__Excerpted records__.
——————

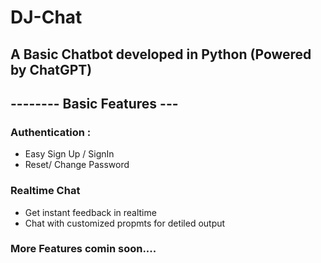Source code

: # DJ-Chat
## A Basic Chatbot developed in Python (Powered by ChatGPT)

## -------- Basic Features ---
### Authentication :
- Easy Sign Up / SignIn
- Reset/ Change Password

### Realtime Chat 
- Get instant feedback in realtime
- Chat with customized propmts for detiled output

### More Features comin soon....
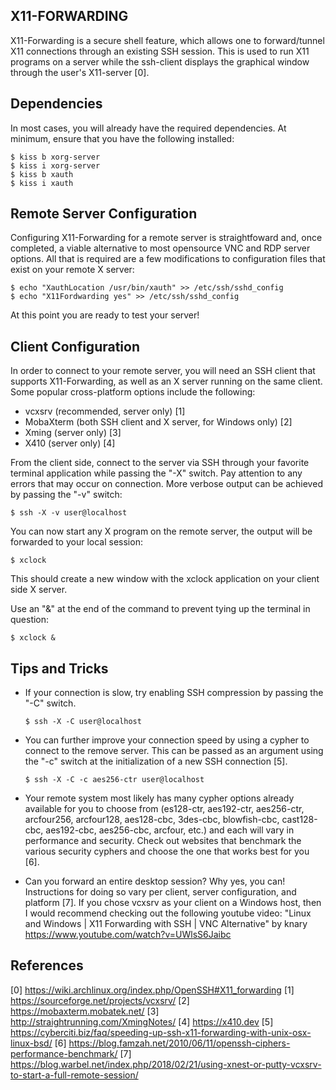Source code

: X11-FORWARDING
--------------

X11-Forwarding is a secure shell feature, which allows one to forward/tunnel
X11 connections through an existing SSH session. This is used to run X11
programs on a server while the ssh-client displays the graphical window through
the user's X11-server [0].

Dependencies
------------

In most cases, you will already have the required dependencies. At minimum,
ensure that you have the following installed:

    $ kiss b xorg-server
    $ kiss i xorg-server
    $ kiss b xauth
    $ kiss i xauth

Remote Server Configuration
---------------------------

Configuring X11-Forwarding for a remote server is straightfoward and, once
completed, a viable alternative to most opensource VNC and RDP server options.
All that is required are a few modifications to configuration files that exist
on your remote X server:

    $ echo "XauthLocation /usr/bin/xauth" >> /etc/ssh/sshd_config
    $ echo "X11Fordwarding yes" >> /etc/ssh/sshd_config

At this point you are ready to test your server!

Client Configuration
--------------------

In order to connect to your remote server, you will need an SSH client that
supports X11-Forwarding, as well as an X server running on the same client. Some
popular cross-platform options include the following:

*   vcxsrv (recommended, server only) [1]
*   MobaXterm (both SSH client and X server, for Windows only) [2]
*   Xming (server only) [3]
*   X410 (server only) [4]

From the client side, connect to the server via SSH through your favorite
terminal application while passing the "-X" switch. Pay attention to any
errors that may occur on connection. More verbose output can be achieved by
passing the "-v" switch:

    $ ssh -X -v user@localhost

You can now start any X program on the remote server, the output will be
forwarded to your local session:

    $ xclock

This should create a new window with the xclock application on your client side
X server.

Use an "&" at the end of the command to prevent tying up the terminal in
question:

    $ xclock &

Tips and Tricks
---------------

*   If your connection is slow, try enabling SSH compression by passing the "-C"
    switch.

        $ ssh -X -C user@localhost

*   You can further improve your connection speed by using a cypher to connect
    to the remove server. This can be passed as an argument using the "-c"
    switch at the initialization of a new SSH connection [5].

        $ ssh -X -C -c aes256-ctr user@localhost

*   Your remote system most likely has many cypher options already available for
    you to choose from (es128-ctr, aes192-ctr, aes256-ctr, arcfour256,
    arcfour128, aes128-cbc, 3des-cbc, blowfish-cbc, cast128-cbc, aes192-cbc,
    aes256-cbc, arcfour, etc.) and each will vary in performance and security.
    Check out websites that benchmark the various security cyphers and choose
	the one that works best for you [6].
*   Can you forward an entire desktop session?  Why yes, you can! Instructions
    for doing so vary per client, server configuration, and platform [7]. If you
    chose vcxsrv as your client on a Windows host, then I would recommend
	checking out the following youtube video:
    "Linux and Windows | X11 Forwarding with SSH | VNC Alternative" by knary
    https://www.youtube.com/watch?v=UWlsS6Jaibc

References
----------

[0] https://wiki.archlinux.org/index.php/OpenSSH#X11_forwarding
[1] https://sourceforge.net/projects/vcxsrv/
[2] https://mobaxterm.mobatek.net/
[3] http://straightrunning.com/XmingNotes/
[4] https://x410.dev
[5] https://cyberciti.biz/faq/speeding-up-ssh-x11-forwarding-with-unix-osx-linux-bsd/
[6] https://blog.famzah.net/2010/06/11/openssh-ciphers-performance-benchmark/
[7] https://blog.warbel.net/index.php/2018/02/21/using-xnest-or-putty-vcxsrv-to-start-a-full-remote-session/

——————

__Exercise requirements__. Your answer should consist of the lines of the listing that contain "have", copied as they stand.

__Response__.
In most cases, you will already have the required dependencies. At minimum,
ensure that you have the following installed:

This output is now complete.